* Your instructions *
Among the records, which lines include "false"? List them.

Stored data entries
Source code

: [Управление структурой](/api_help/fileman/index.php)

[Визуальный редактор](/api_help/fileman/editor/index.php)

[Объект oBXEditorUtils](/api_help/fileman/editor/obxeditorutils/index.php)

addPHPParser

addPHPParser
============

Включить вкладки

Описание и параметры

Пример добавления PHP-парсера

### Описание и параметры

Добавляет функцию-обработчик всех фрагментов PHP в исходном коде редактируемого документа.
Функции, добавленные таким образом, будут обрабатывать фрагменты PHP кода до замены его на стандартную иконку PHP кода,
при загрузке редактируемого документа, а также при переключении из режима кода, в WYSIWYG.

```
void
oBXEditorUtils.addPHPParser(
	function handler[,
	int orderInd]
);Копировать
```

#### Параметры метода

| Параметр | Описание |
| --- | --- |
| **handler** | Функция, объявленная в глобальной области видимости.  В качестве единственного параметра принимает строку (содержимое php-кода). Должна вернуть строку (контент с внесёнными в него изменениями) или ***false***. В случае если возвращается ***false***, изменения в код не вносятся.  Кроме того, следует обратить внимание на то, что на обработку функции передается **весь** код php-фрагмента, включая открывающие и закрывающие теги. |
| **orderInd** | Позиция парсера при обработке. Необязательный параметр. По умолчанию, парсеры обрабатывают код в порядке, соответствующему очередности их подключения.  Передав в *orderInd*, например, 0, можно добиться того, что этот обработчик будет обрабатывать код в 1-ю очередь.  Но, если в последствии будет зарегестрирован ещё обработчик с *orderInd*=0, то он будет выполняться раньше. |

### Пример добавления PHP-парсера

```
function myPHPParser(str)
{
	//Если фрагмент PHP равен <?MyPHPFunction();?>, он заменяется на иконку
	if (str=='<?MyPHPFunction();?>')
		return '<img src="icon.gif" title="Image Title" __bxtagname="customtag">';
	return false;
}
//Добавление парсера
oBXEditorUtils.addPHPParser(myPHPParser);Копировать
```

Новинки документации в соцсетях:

* Answer to the exercise *
| **handler** | Функция, объявленная в глобальной области видимости.  В качестве единственного параметра принимает строку (содержимое php-кода). Должна вернуть строку (контент с внесёнными в него изменениями) или ***false***. В случае если возвращается ***false***, изменения в код не вносятся.  Кроме того, следует обратить внимание на то, что на обработку функции передается **весь** код php-фрагмента, включая открывающие и закрывающие теги. |
	return false;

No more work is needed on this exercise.